In full and without alteration, reproduce every record.

** Material to process follows **

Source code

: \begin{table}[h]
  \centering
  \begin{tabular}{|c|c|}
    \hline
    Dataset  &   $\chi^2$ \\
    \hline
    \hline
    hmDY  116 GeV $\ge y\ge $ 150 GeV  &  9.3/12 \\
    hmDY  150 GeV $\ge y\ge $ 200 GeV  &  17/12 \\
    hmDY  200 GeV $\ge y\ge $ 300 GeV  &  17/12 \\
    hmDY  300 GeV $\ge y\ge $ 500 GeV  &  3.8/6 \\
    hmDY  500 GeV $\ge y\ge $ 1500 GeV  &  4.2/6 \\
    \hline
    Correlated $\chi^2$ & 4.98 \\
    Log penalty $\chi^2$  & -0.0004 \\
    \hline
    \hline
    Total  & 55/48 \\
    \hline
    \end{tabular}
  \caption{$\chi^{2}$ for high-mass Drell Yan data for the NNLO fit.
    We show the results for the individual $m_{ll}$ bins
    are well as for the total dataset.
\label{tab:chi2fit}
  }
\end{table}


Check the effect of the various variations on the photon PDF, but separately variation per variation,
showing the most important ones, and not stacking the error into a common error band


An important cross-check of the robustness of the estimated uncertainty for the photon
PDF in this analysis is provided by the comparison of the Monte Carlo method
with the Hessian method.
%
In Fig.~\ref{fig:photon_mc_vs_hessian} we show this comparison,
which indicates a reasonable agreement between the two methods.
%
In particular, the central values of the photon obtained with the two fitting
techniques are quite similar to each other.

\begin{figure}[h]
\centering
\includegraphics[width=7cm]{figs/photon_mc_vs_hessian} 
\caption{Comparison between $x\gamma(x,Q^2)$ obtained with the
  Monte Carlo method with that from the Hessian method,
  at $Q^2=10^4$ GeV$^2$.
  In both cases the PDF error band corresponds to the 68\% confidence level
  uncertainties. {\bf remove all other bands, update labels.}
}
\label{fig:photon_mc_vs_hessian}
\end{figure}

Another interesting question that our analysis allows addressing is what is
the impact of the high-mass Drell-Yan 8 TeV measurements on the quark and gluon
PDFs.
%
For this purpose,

** End of Material to process **

> **Task response**:
Source code

: \begin{table}[h]
  \centering
  \begin{tabular}{|c|c|}
    \hline
    Dataset  &   $\chi^2$ \\
    \hline
    \hline
    hmDY  116 GeV $\ge y\ge $ 150 GeV  &  9.3/12 \\
    hmDY  150 GeV $\ge y\ge $ 200 GeV  &  17/12 \\
    hmDY  200 GeV $\ge y\ge $ 300 GeV  &  17/12 \\
    hmDY  300 GeV $\ge y\ge $ 500 GeV  &  3.8/6 \\
    hmDY  500 GeV $\ge y\ge $ 1500 GeV  &  4.2/6 \\
    \hline
    Correlated $\chi^2$ & 4.98 \\
    Log penalty $\chi^2$  & -0.0004 \\
    \hline
    \hline
    Total  & 55/48 \\
    \hline
    \end{tabular}
  \caption{$\chi^{2}$ for high-mass Drell Yan data for the NNLO fit.
    We show the results for the individual $m_{ll}$ bins
    are well as for the total dataset.
\label{tab:chi2fit}
  }
\end{table}


Check the effect of the various variations on the photon PDF, but separately variation per variation,
showing the most important ones, and not stacking the error into a common error band


An important cross-check of the robustness of the estimated uncertainty for the photon
PDF in this analysis is provided by the comparison of the Monte Carlo method
with the Hessian method.
%
In Fig.~\ref{fig:photon_mc_vs_hessian} we show this comparison,
which indicates a reasonable agreement between the two methods.
%
In particular, the central values of the photon obtained with the two fitting
techniques are quite similar to each other.

\begin{figure}[h]
\centering
\includegraphics[width=7cm]{figs/photon_mc_vs_hessian} 
\caption{Comparison between $x\gamma(x,Q^2)$ obtained with the
  Monte Carlo method with that from the Hessian method,
  at $Q^2=10^4$ GeV$^2$.
  In both cases the PDF error band corresponds to the 68\% confidence level
  uncertainties. {\bf remove all other bands, update labels.}
}
\label{fig:photon_mc_vs_hessian}
\end{figure}

Another interesting question that our analysis allows addressing is what is
the impact of the high-mass Drell-Yan 8 TeV measurements on the quark and gluon
PDFs.
%
For this purpose,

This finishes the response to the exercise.